After finding the line that contains "- [ ] Production build successful" in the material below, print that line and all subsequent lines exactly, up to and including the last.

● ● ● ● ● ● ●

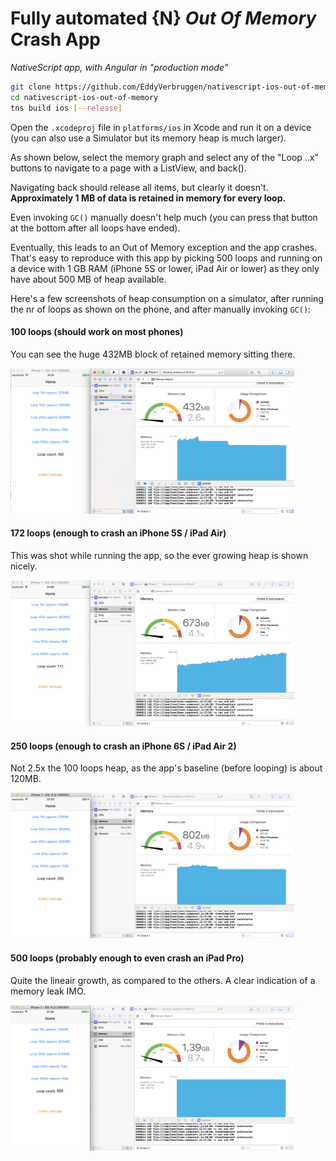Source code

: Fully automated {N} _Out Of Memory_ Crash App
=============================================

_NativeScript app, with Angular in "production mode"_

```bash
git clone https://github.com/EddyVerbruggen/nativescript-ios-out-of-memory
cd nativescript-ios-out-of-memory
tns build ios [--release]
```

Open the `.xcodeproj` file in `platforms/ios` in Xcode and run it on a device
(you can also use a Simulator but its memory heap is much larger).

As shown below, select the memory graph and select any of the "Loop ..x" buttons to
navigate to a page with a ListView, and back().
 
Navigating back should release all items, but clearly it doesn't. **Approximately 1 MB of data is retained in memory for every loop.**

Even invoking `GC()` manually doesn't help much (you can press that button at the bottom after all loops have ended).

Eventually, this leads to an Out of Memory exception and the app crashes. That's easy to reproduce with this app by picking 500 loops and running on a device with 1 GB RAM (iPhone 5S or lower, iPad Air or lower) as they only have about 500 MB of heap available.

Here's a few screenshots of heap consumption on a simulator, after running the nr of loops as shown on the phone, and after manually invoking `GC()`:

#### 100 loops (should work on most phones)
You can see the huge 432MB block of retained memory sitting there.

<img src="media/100loops.png" width="90%"/>

#### 172 loops (enough to crash an iPhone 5S / iPad Air)
This was shot while running the app, so the ever growing heap is shown nicely.

<img src="media/172loops.png" width="90%"/>

#### 250 loops (enough to crash an iPhone 6S / iPad Air 2)
Not 2.5x the 100 loops heap, as the app's baseline (before looping) is about 120MB.

<img src="media/250loops.png" width="90%"/>

#### 500 loops (probably enough to even crash an iPad Pro)
Quite the lineair growth, as compared to the others. A clear indication of a memory leak IMO.

<img src="media/500loops.png" width="90%"/>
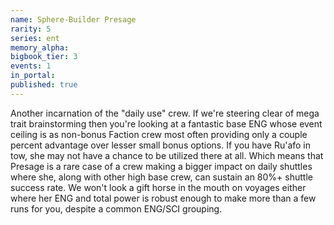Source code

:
 ```yaml
---
name: Sphere-Builder Presage
rarity: 5
series: ent
memory_alpha:
bigbook_tier: 3
events: 1
in_portal:
published: true
---
```


Another incarnation of the "daily use" crew. If we're steering clear of mega trait brainstorming then you're looking at a fantastic base ENG whose event ceiling is as non-bonus Faction crew most often providing only a couple percent advantage over lesser small bonus options. If you have Ru'afo in tow, she may not have a chance to be utilized there at all. Which means that Presage is a rare case of a crew making a bigger impact on daily shuttles where she, along with other high base crew, can sustain an 80%+ shuttle success rate. We won't look a gift horse in the mouth on voyages either where her ENG and total power is robust enough to make more than a few runs for you, despite a common ENG/SCI grouping.

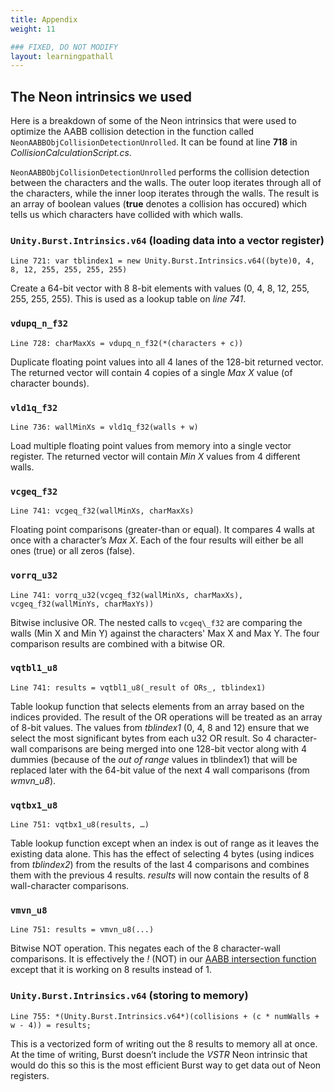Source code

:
 ```yaml
---
title: Appendix
weight: 11

### FIXED, DO NOT MODIFY
layout: learningpathall
---
```

## The Neon intrinsics we used
Here is a breakdown of some of the Neon intrinsics that were used to optimize the AABB collision detection in the function called `NeonAABBObjCollisionDetectionUnrolled`. It can be found at line **718** in _CollisionCalculationScript.cs_.

`NeonAABBObjCollisionDetectionUnrolled` performs the collision detection between the characters and the walls. The outer loop iterates through all of the characters, while the inner loop iterates through the walls. The result is an array of boolean values (**true** denotes a collision has occured) which tells us which characters have collided with which walls.

### `Unity.Burst.Intrinsics.v64` (loading data into a vector register)
```
Line 721: var tblindex1 = new Unity.Burst.Intrinsics.v64((byte)0, 4, 8, 12, 255, 255, 255, 255)
```
Create a 64-bit vector with 8 8-bit elements with values (0, 4, 8, 12, 255, 255, 255, 255). This is used as a lookup table on _line 741_.

### `vdupq_n_f32`
```
Line 728: charMaxXs = vdupq_n_f32(*(characters + c))
```
Duplicate floating point values into all 4 lanes of the 128-bit returned vector. The returned vector will contain 4 copies of a single _Max X_ value (of character bounds).

### `vld1q_f32`
```
Line 736: wallMinXs = vld1q_f32(walls + w)
```
Load multiple floating point values from memory into a single vector register. The returned vector will contain _Min X_ values from 4 different walls.

### `vcgeq_f32`
```
Line 741: vcgeq_f32(wallMinXs, charMaxXs)
```
Floating point comparisons (greater-than or equal). It compares 4 walls at once with a character’s _Max X_. Each of the four results will either be all ones (true) or all zeros (false).

### `vorrq_u32`
```
Line 741: vorrq_u32(vcgeq_f32(wallMinXs, charMaxXs), vcgeq_f32(wallMinYs, charMaxYs))
```
Bitwise inclusive OR. The nested calls to `vcgeq\_f32` are comparing the walls (Min X and Min Y) against the characters' Max X and Max Y. The four comparison results are combined with a bitwise OR. 

### `vqtbl1_u8`
```
Line 741: results = vqtbl1_u8(_result of ORs_, tblindex1)
```
Table lookup function that selects elements from an array based on the indices provided. The result of the OR operations will be treated as an array of 8-bit values. The values from _tblindex1_ (0, 4, 8 and 12) ensure that we select the most significant bytes from each u32 OR result. So 4 character-wall comparisons are being merged into one 128-bit vector along with 4 dummies (because of the _out of range_ values in tblindex1) that will be replaced later with the 64-bit value of the next 4 wall comparisons (from _wmvn_u8_).

### `vqtbx1_u8`
```
Line 751: vqtbx1_u8(results, …)
```
Table lookup function except when an index is out of range as it leaves the existing data alone. This has the effect of selecting 4 bytes (using indices from _tblindex2_) from the results of the last 4 comparisons and combines them with the previous 4 results. _results_ will now contain the results of 8 wall-character comparisons.

### `vmvn_u8`
```
Line 751: results = vmvn_u8(...)
```
Bitwise NOT operation. This negates each of the 8 character-wall comparisons. It is effectively the _!_ (NOT) in our [AABB intersection function](/learning-paths/mobile-graphics-and-gaming/using-neon-intrinsics-to-optimize-unity-on-android/5-the-optimizations#the-aabb-intersection-function) except that it is working on 8 results instead of 1.

### `Unity.Burst.Intrinsics.v64` (storing to memory)
```
Line 755: *(Unity.Burst.Intrinsics.v64*)(collisions + (c * numWalls + w - 4)) = results;
```
This is a vectorized form of writing out the 8 results to memory all at once. At the time of writing, Burst doesn’t include the _VSTR_ Neon intrinsic that would do this so this is the most efficient Burst way to get data out of Neon registers.
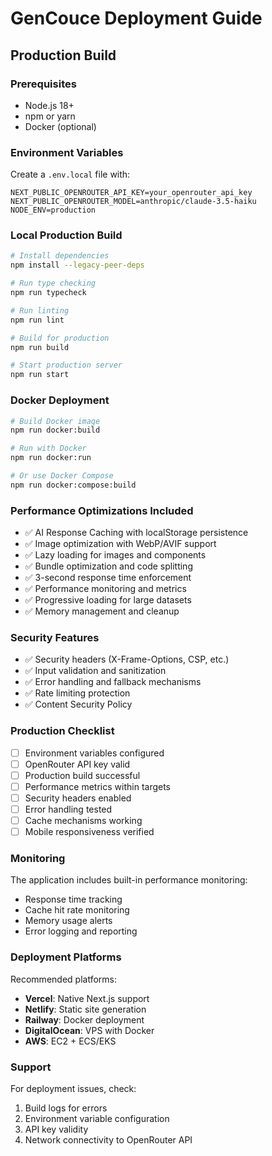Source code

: # GenCouce Deployment Guide

## Production Build

### Prerequisites
- Node.js 18+ 
- npm or yarn
- Docker (optional)

### Environment Variables
Create a `.env.local` file with:
```
NEXT_PUBLIC_OPENROUTER_API_KEY=your_openrouter_api_key
NEXT_PUBLIC_OPENROUTER_MODEL=anthropic/claude-3.5-haiku
NODE_ENV=production
```

### Local Production Build
```bash
# Install dependencies
npm install --legacy-peer-deps

# Run type checking
npm run typecheck

# Run linting
npm run lint

# Build for production
npm run build

# Start production server
npm run start
```

### Docker Deployment
```bash
# Build Docker image
npm run docker:build

# Run with Docker
npm run docker:run

# Or use Docker Compose
npm run docker:compose:build
```

### Performance Optimizations Included
- ✅ AI Response Caching with localStorage persistence
- ✅ Image optimization with WebP/AVIF support
- ✅ Lazy loading for images and components
- ✅ Bundle optimization and code splitting
- ✅ 3-second response time enforcement
- ✅ Performance monitoring and metrics
- ✅ Progressive loading for large datasets
- ✅ Memory management and cleanup

### Security Features
- ✅ Security headers (X-Frame-Options, CSP, etc.)
- ✅ Input validation and sanitization
- ✅ Error handling and fallback mechanisms
- ✅ Rate limiting protection
- ✅ Content Security Policy

### Production Checklist
- [ ] Environment variables configured
- [ ] OpenRouter API key valid
- [ ] Production build successful
- [ ] Performance metrics within targets
- [ ] Security headers enabled
- [ ] Error handling tested
- [ ] Cache mechanisms working
- [ ] Mobile responsiveness verified

### Monitoring
The application includes built-in performance monitoring:
- Response time tracking
- Cache hit rate monitoring  
- Memory usage alerts
- Error logging and reporting

### Deployment Platforms
Recommended platforms:
- **Vercel**: Native Next.js support
- **Netlify**: Static site generation
- **Railway**: Docker deployment
- **DigitalOcean**: VPS with Docker
- **AWS**: EC2 + ECS/EKS

### Support
For deployment issues, check:
1. Build logs for errors
2. Environment variable configuration
3. API key validity
4. Network connectivity to OpenRouter API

● ● ● ● ● ● ●

Task answer:
- [ ] Production build successful
- [ ] Performance metrics within targets
- [ ] Security headers enabled
- [ ] Error handling tested
- [ ] Cache mechanisms working
- [ ] Mobile responsiveness verified

### Monitoring
The application includes built-in performance monitoring:
- Response time tracking
- Cache hit rate monitoring  
- Memory usage alerts
- Error logging and reporting

### Deployment Platforms
Recommended platforms:
- **Vercel**: Native Next.js support
- **Netlify**: Static site generation
- **Railway**: Docker deployment
- **DigitalOcean**: VPS with Docker
- **AWS**: EC2 + ECS/EKS

### Support
For deployment issues, check:
1. Build logs for errors
2. Environment variable configuration
3. API key validity
4. Network connectivity to OpenRouter API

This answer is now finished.